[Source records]
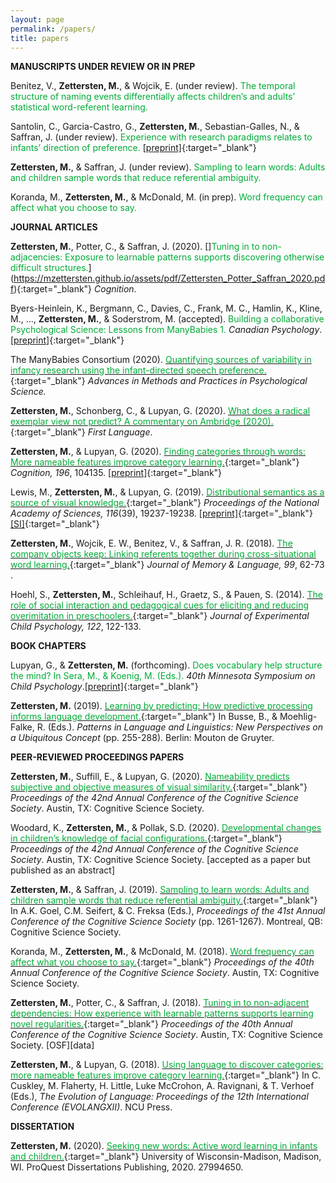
 ```yaml
---
layout: page
permalink: /papers/
title: papers
---
```


**MANUSCRIPTS UNDER REVIEW OR IN PREP**

​Benitez, V., **Zettersten, M.**, & Wojcik, E. (under review). <span style="color: #00ab37">The temporal structure of naming events differentially affects children’s and adults’ statistical word-referent learning.</span> <a href="https://osf.io/2hmxr/?view_only=6432022c65bf42aa9afcb865bc9ae37f" target="_blank" title="OSF"><i class="ai ai-osf"></i></a> <a href="https://github.com/mzettersten/crossSitRep" target="_blank" title="GitHub"><i class="fab fa-github"></i></a>

Santolin, C., Garcia-Castro, G., **Zettersten, M.**, Sebastian-Galles, N., & Saffran, J. (under review). <span style="color: #00ab37">Experience with research paradigms relates to infants’ direction of preference.</span> <a href="https://osf.io/g95ub/" target="_blank" title="OSF"><i class="ai ai-osf"></i></a> <a href="https://github.com/gongcastro/Flip" target="_blank" title="GitHub"><i class="fab fa-github"></i></a> [[preprint]](https://psyarxiv.com/xgvbh/){:target="\_blank"}

**Zettersten, M.**, & Saffran, J. (under review). <span style="color: #00ab37">Sampling to learn words: Adults and children sample words that reduce referential ambiguity.</span> <a href="https://osf.io/udmvh/?view_only=b9b8a986fd3a4235a073ec35d70a2266" target="_blank" title="OSF"><i class="ai ai-osf"></i></a> <a href="https://github.com/mzettersten/crossAct" target="_blank" title="GitHub"><i class="fab fa-github"></i></a>
 
Koranda, M., **Zettersten, M.**, & McDonald, M. (in prep). <span style="color: #00ab37">Word frequency can affect what you choose to say.</span>

**JOURNAL ARTICLES**

**Zettersten, M.**, Potter, C., & Saffran, J. (2020). []<span style="color:#00ab37">Tuning in to non-adjacencies: Exposure to learnable patterns supports discovering otherwise difficult structures.</span>](https://mzettersten.github.io/assets/pdf/Zettersten_Potter_Saffran_2020.pdf){:target="\_blank"} *Cognition*. <a href="https://doi.org/10.1016/j.cognition.2020.104283" target="_blank" title="doi"><a href="https://osf.io/m3wn4/" target="_blank" title="OSF"><i class="ai ai-osf"></i></a> <a href="https://github.com/mzettersten/apg-non-adjacent" target="_blank" title="GitHub"><i class="fab fa-github"></i></a>

Byers-Heinlein, K., Bergmann, C., Davies, C., Frank, M. C., Hamlin, K., Kline, M., …, **Zettersten, M.**, & Soderstrom, M. (accepted). <span style="color:#00ab37">Building a collaborative Psychological Science: Lessons from ManyBabies 1.</span> *Canadian Psychology*. [[preprint]](https://psyarxiv.com/dmhk2/){:target="\_blank"}

The ManyBabies Consortium (2020). [<span style="color: #00ab37">Quantifying sources of variability in infancy research using the infant-directed speech preference.</span>](https://mzettersten.github.io/assets/pdf/ManyBabies1.pdf){:target="\_blank"} *Advances in Methods and Practices in Psychological Science.* <a href="https://doi.org/10.1177/2515245919900809" target="_blank" title="doi"><i class="ai ai-doi"></i></a> <a href="https://osf.io/re95x/" target="_blank" title="OSF"><i class="ai ai-osf"></i></a> <a href="https://github.com/manybabies/mb1-analysis-public" target="_blank" title="GitHub"><i class="fab fa-github"></i></a>

**Zettersten, M.**, Schonberg, C., & Lupyan, G. (2020). [<span style="color: #00ab37">What does a radical exemplar view not predict? A commentary on Ambridge (2020).</span>](https://mzettersten.github.io/assets/pdf/ambridge_commentary_final_article.pdf){:target="\_blank"} *First Language*. <a href="https://doi.org/10.1177/0142723720903895" target="_blank" title="doi"><i class="ai ai-doi"></i></a>

**Zettersten, M.**, & Lupyan, G. (2020). [<span style="color: #00ab37">Finding categories through words: More nameable features improve category learning.</span>](https://mzettersten.github.io/assets/pdf/zettersten_lupyan_2020.pdf){:target="\_blank"} *Cognition, 196*, 104135. <a href="https://doi.org/10.1016/j.cognition.2019.104135" target="_blank" title="doi"><i class="ai ai-doi"></i></a> <a href="https://osf.io/fmhku/" target="_blank" title="OSF"><i class="ai ai-osf"></i></a> <a href="https://github.com/mzettersten/color-rule" target="_blank" title="GitHub"><i class="fab fa-github"></i></a> [[preprint]](https://psyarxiv.com/uz2m9/){:target="\_blank"}

Lewis, M., **Zettersten, M.**, & Lupyan, G. (2019). [<span style="color: #00ab37">Distributional semantics as a source of visual knowledge.</span>](https://mzettersten.github.io/assets/pdf/Lewis_Zettersten_Lupyan_2019_PNAScomment.pdf){:target="\_blank"} *Proceedings of the National Academy of Sciences, 116*(39), 19237-19238. <a href="https://doi.org/10.1073/pnas.1910148116" target="_blank" title="doi"><i class="ai ai-doi"></i></a> <a href="https://github.com/mllewis/keb_2019_reanalysis" target="_blank" title="GitHub"><i class="fab fa-github"></i></a>  [[preprint]](https://psyarxiv.com/cau95){:target="\_blank"}[[SI]](https://rpubs.com/mll/kebcommentarySI){:target="\_blank"}
 
**Zettersten, M.**, Wojcik, E. W., Benitez, V., & Saffran, J. R. (2018). [<span style="color: #00ab37">The company objects keep: Linking referents together during cross-situational word learning.</span>](https://mzettersten.github.io/assets/pdf/Zettersten_et_al_2018.pdf){:target="\_blank"} *Journal of Memory & Language, 99*, 62-73​. <a href="https://doi.org/10.1016/j.jml.2017.11.001" target="_blank" title="doi"><i class="ai ai-doi"></i></a> <a href="https://github.com/mzettersten/crossSit" target="_blank" title="GitHub"><i class="fab fa-github"></i></a> 

Hoehl, S., **Zettersten, M.**, Schleihauf, H., Graetz, S., & Pauen, S. (2014). [<span style="color: #00ab37">The role of social interaction and pedagogical cues for eliciting and reducing overimitation in preschoolers.</span>](https://mzettersten.github.io/assets/pdf/2014_Hoehl_JECP.pdf){:target="\_blank"} *Journal of Experimental Child Psychology, 122*, 122-133. <a href="https://doi.org/10.1016/j.jecp.2013.12.012" target="_blank" title="doi"><i class="ai ai-doi"></i></a>

**BOOK CHAPTERS**

Lupyan, G., & **Zettersten, M.** (forthcoming). <span style="color: #00ab37">Does vocabulary help structure the mind? In Sera, M., & Koenig, M. (Eds.).</span> *40th Minnesota Symposium on Child Psychology*.[[preprint]](https://psyarxiv.com/b74u9/){:target="\_blank"}

**Zettersten, M.** (2019). [<span style="color: #00ab37">Learning by predicting: How predictive processing informs language development.</span>](https://mzettersten.github.io/assets/pdf/Zettersten_learning_by_predicting_2019.pdf){:target="\_blank"} In Busse, B., & Moehlig-Falke, R. (Eds.). *Patterns in Language and Linguistics: New Perspectives on a Ubiquitous Concept* (pp. 255-288). Berlin: Mouton de Gruyter. <a href="https://doi.org/10.1515/9783110596656-010" target="_blank" title="doi"><i class="ai ai-doi"></i></a>

**PEER-REVIEWED PROCEEDINGS PAPERS**

**Zettersten, M.**, Suffill, E., & Lupyan, G. (2020). [<span style="color: #00ab37">Nameability predicts subjective and objective measures of visual similarity.</span>](https://mzettersten.github.io/assets/pdf/cogsci20a-sub2413-cam-i9.pdf){:target="\_blank"} *Proceedings of the 42nd Annual Conference of the Cognitive Science Society*. Austin, TX: Cognitive Science Society.

Woodard, K., **Zettersten, M.**, & Pollak, S.D. (2020). [<span style="color: #00ab37">Developmental changes in children’s knowledge of facial configurations.</span>](https://mzettersten.github.io/assets/pdf/DevelopmentalChanges_0203_resubmission.pdf){:target="\_blank"} *Proceedings of the 42nd Annual Conference of the Cognitive Science Society*. Austin, TX: Cognitive Science Society. [accepted as a paper but published as an abstract]

**Zettersten, M.**, & Saffran, J. (2019). [<span style="color: #00ab37">Sampling to learn words: Adults and children sample words that reduce referential ambiguity.</span>](https://mzettersten.github.io/assets/pdf/cogsci19a-sub1579-cam-i9.pdf){:target="\_blank"} In A.K. Goel, C.M. Seifert, & C. Freksa (Eds.), *Proceedings of the 41st Annual Conference of the Cognitive Science Society* (pp. 1261-1267). Montreal, QB: Cognitive Science Society.

Koranda, M., **Zettersten, M.**, & McDonald, M. (2018). [<span style="color: #00ab37">Word frequency can affect what you choose to say.</span>](https://mzettersten.github.io/assets/pdf/koranda_5_12.pdf){:target="\_blank"} *Proceedings of the 40th Annual Conference of the Cognitive Science Society*. Austin, TX: Cognitive Science Society.
 
**Zettersten, M.**, Potter, C., & Saffran, J. (2018). [<span style="color: #00ab37">Tuning in to non-adjacent dependencies: How experience with learnable patterns supports learning novel regularities.</span>](https://mzettersten.github.io/assets/pdf/ZetterstenPotterSaffran_cogsci2018_final.pdf){:target="\_blank"} *Proceedings of the 40th Annual Conference of the Cognitive Science Society*. Austin, TX: Cognitive Science Society. [OSF][data]

**Zettersten, M.**, & Lupyan, G. (2018). [<span style="color: #00ab37">Using language to discover categories: more nameable features improve category learning.</span>](https://mzettersten.github.io/assets/pdf/ColorRuleEvolang_ZetterstenLupyan2017_final_deanonymized.pdf){:target="\_blank"} In C. Cuskley, M. Flaherty, H. Little, Luke McCrohon, A. Ravignani, & T. Verhoef (Eds.), *The Evolution of Language: Proceedings of the 12th International Conference (EVOLANGXII)*. NCU Press.

**DISSERTATION**

**Zettersten, M.** (2020). [<span style="color: #00ab37">Seeking new words: Active word learning in infants and children.</span>](https://mzettersten.github.io/assets/pdf/zettersten_2020.pdf){:target="\_blank"} University of Wisconsin-Madison, Madison, WI. ProQuest Dissertations Publishing, 2020. 27994650.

■ Exercise description ■
Starting with the line with "Wojcik, E. (under" above and going on through the line with "Sebastian-Galles, N., &", transcribe every line exactly, both ends included, and add nothing.

■ Solution ■
​Benitez, V., **Zettersten, M.**, & Wojcik, E. (under review). <span style="color: #00ab37">The temporal structure of naming events differentially affects children’s and adults’ statistical word-referent learning.</span> <a href="https://osf.io/2hmxr/?view_only=6432022c65bf42aa9afcb865bc9ae37f" target="_blank" title="OSF"><i class="ai ai-osf"></i></a> <a href="https://github.com/mzettersten/crossSitRep" target="_blank" title="GitHub"><i class="fab fa-github"></i></a>

Santolin, C., Garcia-Castro, G., **Zettersten, M.**, Sebastian-Galles, N., & Saffran, J. (under review). <span style="color: #00ab37">Experience with research paradigms relates to infants’ direction of preference.</span> <a href="https://osf.io/g95ub/" target="_blank" title="OSF"><i class="ai ai-osf"></i></a> <a href="https://github.com/gongcastro/Flip" target="_blank" title="GitHub"><i class="fab fa-github"></i></a> [[preprint]](https://psyarxiv.com/xgvbh/){:target="\_blank"}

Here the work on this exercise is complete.